In a preface to Edith Piaf’s autobiography, French poet Jean Cocteau wrote about her singing voice as “a voice that comes out of the guts, a voice that inhabits a singer from her feet to her head, that unravels a large wave of black velvet. This hot wave overwhelms us, traverses us, penetrates us.” Listening to Céu’s last album, Tropix, Cocteau’s comment immediately came to mind. I simply replaced ‘black velvet’ and its cold weather connotation with something far more tropical. Her voice and her music seem to be the echo of whatever inhabits her profoundly, entrancing a listener with its confident sophistication.
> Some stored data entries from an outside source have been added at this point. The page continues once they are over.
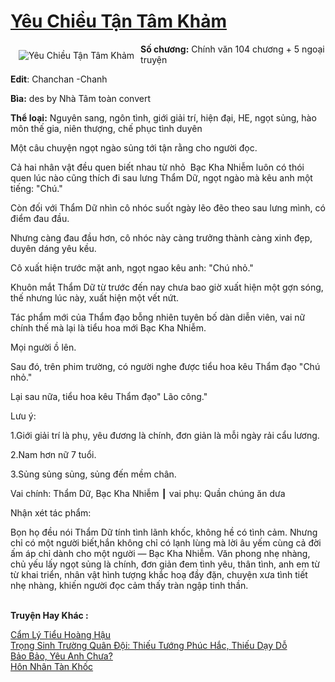 <a href="https://utruyen.com/truyen/yeu-chieu-tan-tam-kham/19089/" title="Yêu Chiều Tận Tâm Khảm"><h1>Yêu Chiều Tận Tâm Khảm</h1></a><div style="display:table"><img align="right" style="float: left; padding: 10px;" src="https://utruyen.com/images/story/200x260/yeu-chieu-tan-tam-kham.jpg" alt="Yêu Chiều Tận Tâm Khảm"><b>Số chương:</b> Chính văn 104 chương + 5 ngoại truyện<p></p><b>Edit</b>: Chanchan -Chanh<p></p><b>Bìa:</b> des by Nhà Tâm toàn convert<p></p><b>Thể loại:</b> Nguyên sang, ngôn tình, giới giải trí, hiện đại, HE, ngọt sủng, hào môn thế gia, niên thượng, chế phục tình duyên<p></p>Một câu chuyện ngọt ngào sủng tới tận rằng cho người đọc.<p></p>Cả hai nhân vật đều quen biết nhau từ nhỏ  Bạc Kha Nhiễm luôn có thói quen lúc nào cũng thích đi sau lưng Thẩm Dữ, ngọt ngào mà kêu anh một tiếng: "Chú."<p></p>Còn đối với Thẩm Dữ nhìn cô nhóc suốt ngày lẽo đẽo theo sau lưng mình, có điểm đau đầu.<p></p>Nhưng càng đau đầu hơn, cô nhóc này càng trưởng thành càng xinh đẹp, duyên dáng yêu kều.<p></p>Cô xuất hiện trước mặt anh, ngọt ngao kêu anh: "Chú nhỏ."<p></p>Khuôn mắt Thẩm Dữ từ trước đến nay chưa bao giờ xuất hiện một gợn sóng, thế nhưng lúc này, xuất hiện một vết nứt.<p></p>Tác phẩm mới của Thẩm đạo bỗng nhiên tuyên bố dàn diễn viên, vai nữ chính thế mà lại là tiểu hoa mới Bạc Kha Nhiễm.<p></p>Mọi người ồ lên.<p></p>Sau đó, trên phim trường, có người nghe được tiểu hoa kêu Thẩm đạo "Chú nhỏ."<p></p>Lại sau nữa, tiểu hoa kêu Thẩm đạo" Lão công."<p></p>Lưu ý:<p></p>1.Giới giải trí là phụ, yêu đương là chính, đơn giản là mỗi ngày rải cẩu lương.<p></p>2.Nam hơn nữ 7 tuổi.<p></p>3.Sủng sủng sủng, sủng đến mềm chân.<p></p>Vai chính: Thẩm Dữ, Bạc Kha Nhiễm ┃ vai phụ: Quần chúng ăn dưa <p></p>Nhận xét tác phẩm:<p></p>Bọn họ đều nói Thẩm Dữ tính tình lãnh khốc, không hề có tình cảm. Nhưng  chỉ có một người biết,hắn không chỉ có lạnh lùng mà lời âu yếm cùng cả đời ấm áp chỉ dành cho một người — Bạc Kha Nhiễm. Văn phong nhẹ nhàng, chủ yếu lấy ngọt sủng là chính, đơn giản đem tình yêu, thân tình, anh em từ từ khai triển, nhân vật hình tượng khắc hoạ đầy đặn, chuyện xưa tình tiết nhẹ nhàng, khiến người đọc cảm thấy tràn ngập tinh thần.</div><p><br><b>Truyện Hay Khác :</b></p><a href="https://utruyen.com/truyen/cam-ly-tieu-hoang-hau/19163/" alt="Cẩm Lý Tiểu Hoàng Hậu">Cẩm Lý Tiểu Hoàng Hậu</a><br/><a href="https://truyenngontinhay.wordpress.com/2019/10/03/trong-sinh-truong-quan-doi-thieu-tuong-phuc-hac-thieu-day-do/" alt="Trọng Sinh Trường Quân Đội: Thiếu Tướng Phúc Hắc, Thiếu Dạy Dỗ">Trọng Sinh Trường Quân Đội: Thiếu Tướng Phúc Hắc, Thiếu Dạy Dỗ</a><br/><a href="https://truyenngontinhay.wordpress.com/2019/10/03/bao-bao-yeu-anh-chua/" alt="Bảo Bảo, Yêu Anh Chưa?">Bảo Bảo, Yêu Anh Chưa?</a><br/><a href="https://github.com/quanluxury/ngontinhhot/tree/master/truyenhay/17035/" alt="Hôn Nhân Tàn Khốc">Hôn Nhân Tàn Khốc</a><br/>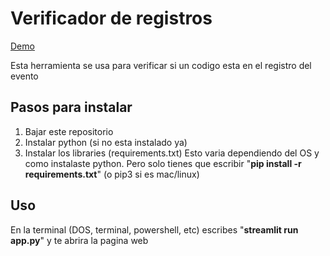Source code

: # Verificador de registros
[Demo](https://tix-raul.herokuapp.com/)

Esta herramienta se usa para verificar si un codigo esta en el registro del evento

## Pasos para instalar
1. Bajar este repositorio
2. Instalar python (si no esta instalado ya)
3. Instalar los libraries (requirements.txt)
    Esto varia dependiendo del OS y como instalaste python. Pero solo tienes que escribir "**pip install -r requirements.txt**" (o pip3 si es mac/linux)

## Uso
En la terminal (DOS, terminal, powershell, etc) escribes "**streamlit run app.py**" y te abrira la pagina web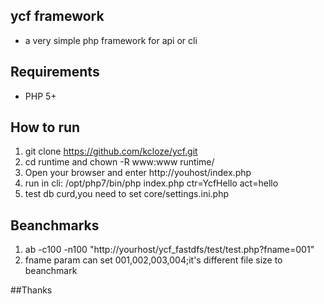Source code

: ## ycf framework


* a very simple php framework  for api or cli 


## Requirements

* PHP 5+


## How to run

1. git clone https://github.com/kcloze/ycf.git
2. cd runtime and chown -R www:www runtime/
3. Open your browser and enter http://youhost/index.php
4. run in cli: /opt/php7/bin/php index.php ctr=YcfHello act=hello
5. test db curd,you need to set core/settings.ini.php

## Beanchmarks
1. ab -c100 -n100 "http://yourhost/ycf_fastdfs/test/test.php?fname=001"
2. fname param can set 001,002,003,004;it's different file size to beanchmark

##Thanks



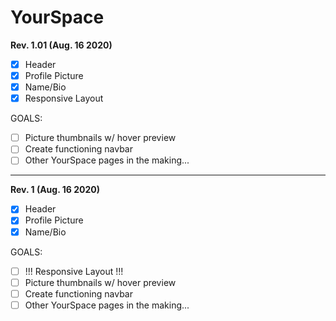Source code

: # YourSpace
**Rev. 1.01 (Aug. 16 2020)**
- [x] Header
- [x] Profile Picture
- [x] Name/Bio
- [x] Responsive Layout

GOALS:
- [ ] Picture thumbnails w/ hover preview
- [ ] Create functioning navbar
- [ ] Other YourSpace pages in the making...

---

**Rev. 1 (Aug. 16 2020)**
- [x] Header
- [x] Profile Picture
- [x] Name/Bio

GOALS:
- [ ] !!! Responsive Layout !!!
- [ ] Picture thumbnails w/ hover preview
- [ ] Create functioning navbar
- [ ] Other YourSpace pages in the making...
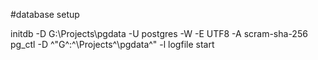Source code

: #database setup

initdb -D G:\Projects\pgdata -U postgres -W -E UTF8 -A scram-sha-256
pg_ctl -D ^"G^:^\Projects^\pgdata^" -l logfile start
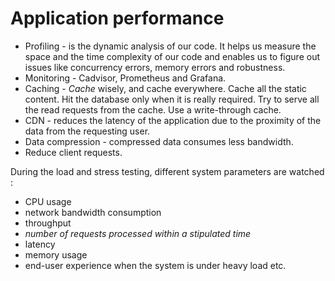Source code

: # Application performance

* Profiling - is the dynamic analysis of our code. It helps us measure the space and the time complexity of our code and enables us to figure out issues like concurrency errors, memory errors and robustness.
* Monitoring - Cadvisor, Prometheus and Grafana.
* Caching - _Cache_ wisely, and cache everywhere. Cache all the static content. Hit the database only when it is really required. Try to serve all the read requests from the cache. Use a write-through cache.
* CDN - reduces the latency of the application due to the proximity of the data from the requesting user.
* Data compression - compressed data consumes less bandwidth.
* Reduce client requests.





During the load and stress testing, different system parameters are watched  :

* CPU usage
* network bandwidth consumption
* throughput
* _number of requests processed within a stipulated time_
* latency
* memory usage
* end-user experience when the system is under heavy load etc.
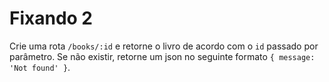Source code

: # Fixando 2
Crie uma rota `/books/:id` e retorne o livro de acordo com o `id` passado por parâmetro. Se não existir, retorne um json no seguinte formato `{ message: 'Not found' }`.
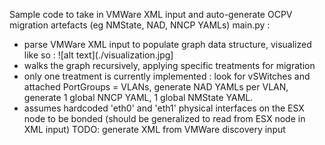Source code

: Sample code to take in VMWare XML input and auto-generate OCPV migration artefacts (eg NMState, NAD, NNCP YAMLs)
main.py : 
- parse VMWare XML input to populate graph data structure, visualized like so :
![alt text](./visualization.jpg]
- walks the graph recursively, applying specific treatments for migration
- only one treatment is currently implemented : look for vSWitches and attached PortGroups = VLANs, generate NAD YAMLs per VLAN, generate 1 global NNCP YAML, 1 global NMState YAML.
- assumes hardcoded 'eth0' and 'eth1' physical interfaces on the ESX node to be bonded (should be generalized to read from ESX node in XML input) 
TODO: generate XML from VMWare discovery input
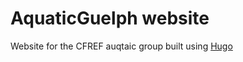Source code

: # AquaticGuelph website

Website for the CFREF auqtaic group built using [Hugo](https://gohugo.io/)
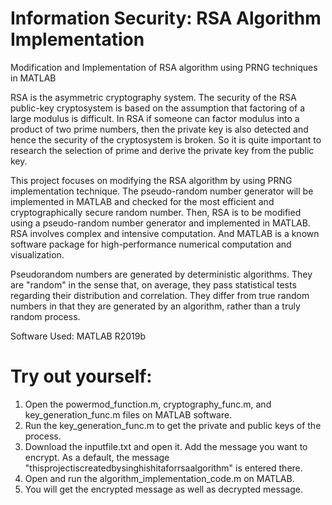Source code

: # Information Security: RSA Algorithm Implementation
Modification and Implementation of RSA algorithm using PRNG techniques in MATLAB

RSA is the asymmetric cryptography system. The security of the RSA public-key cryptosystem is based on the assumption that factoring of a large modulus is difficult. In RSA if someone can factor modulus into a product of two prime numbers, then the private key is also detected and hence the security of the cryptosystem is broken. So it is quite important to research the selection of prime and derive the private key from the public key.

This project focuses on modifying the RSA algorithm by using PRNG implementation technique. The pseudo-random number generator will be implemented in MATLAB and checked for the most efficient and cryptographically secure random number. Then, RSA is to be modified using a pseudo-random number generator and implemented in MATLAB. RSA involves complex and intensive computation. And MATLAB is a known software package for high-performance numerical computation and visualization.

Pseudorandom numbers are generated by deterministic algorithms. They are "random" in the sense that, on average, they pass statistical tests regarding their distribution and correlation. They differ from true random numbers in that they are generated by an algorithm, rather than a truly random process.

Software Used: MATLAB R2019b

# Try out yourself:
1. Open the powermod_function.m, cryptography_func.m, and key_generation_func.m files on MATLAB software.
2. Run the key_generation_func.m to get the private and public keys of the process.
3. Download the inputfile.txt and open it. Add the message you want to encrypt. As a default, the message "thisprojectiscreatedbysinghishitaforrsaalgorithm" is entered there.
4. Open and run the algorithm_implementation_code.m on MATLAB.
5. You will get the encrypted message as well as decrypted message.
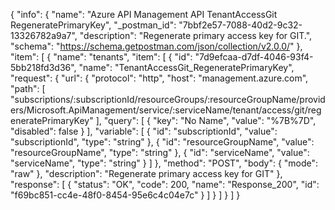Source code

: {
  "info": {
    "name": "Azure API Management API TenantAccessGit RegeneratePrimaryKey",
    "_postman_id": "7bbf2e57-7088-40d2-9c32-13326782a9a7",
    "description": "Regenerate primary access key for GIT.",
    "schema": "https://schema.getpostman.com/json/collection/v2.0.0/"
  },
  "item": [
    {
      "name": "tenants",
      "item": [
        {
          "id": "7d9efcaa-d7df-4046-93f4-5bb218fd3d36",
          "name": "TenantAccessGit_RegeneratePrimaryKey",
          "request": {
            "url": {
              "protocol": "http",
              "host": "management.azure.com",
              "path": [
                "subscriptions/:subscriptionId/resourceGroups/:resourceGroupName/providers/Microsoft.ApiManagement/service/:serviceName/tenant/access/git/regeneratePrimaryKey"
              ],
              "query": [
                {
                  "key": "No Name",
                  "value": "%7B%7D",
                  "disabled": false
                }
              ],
              "variable": [
                {
                  "id": "subscriptionId",
                  "value": "subscriptionId",
                  "type": "string"
                },
                {
                  "id": "resourceGroupName",
                  "value": "resourceGroupName",
                  "type": "string"
                },
                {
                  "id": "serviceName",
                  "value": "serviceName",
                  "type": "string"
                }
              ]
            },
            "method": "POST",
            "body": {
              "mode": "raw"
            },
            "description": "Regenerate primary access key for GIT"
          },
          "response": [
            {
              "status": "OK",
              "code": 200,
              "name": "Response_200",
              "id": "f69bc851-cc4e-48f0-8454-95e6c4c04e7c"
            }
          ]
        }
      ]
    }
  ]
}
The album’s name Tropix bears obvious similarities to the name tropicália, the now infamous artistic movement that made totems out of musicians such as Gilberto Gil and Caetano Veloso. Tropicália was a descendant of Paulista Oswald de Andrade’s Antropofagia movement, just as Céu seems also to be. Isn’t Céu also aiming to feast on the cultures of others in order to produce one’s own music of the tropics? She’s traditionally made use of other sounds in her music such as reggae and admits to having a passion for black music from around the world, potentially drawing from the contribution that São Paulo’s large African descendant population have made to the city’s culture.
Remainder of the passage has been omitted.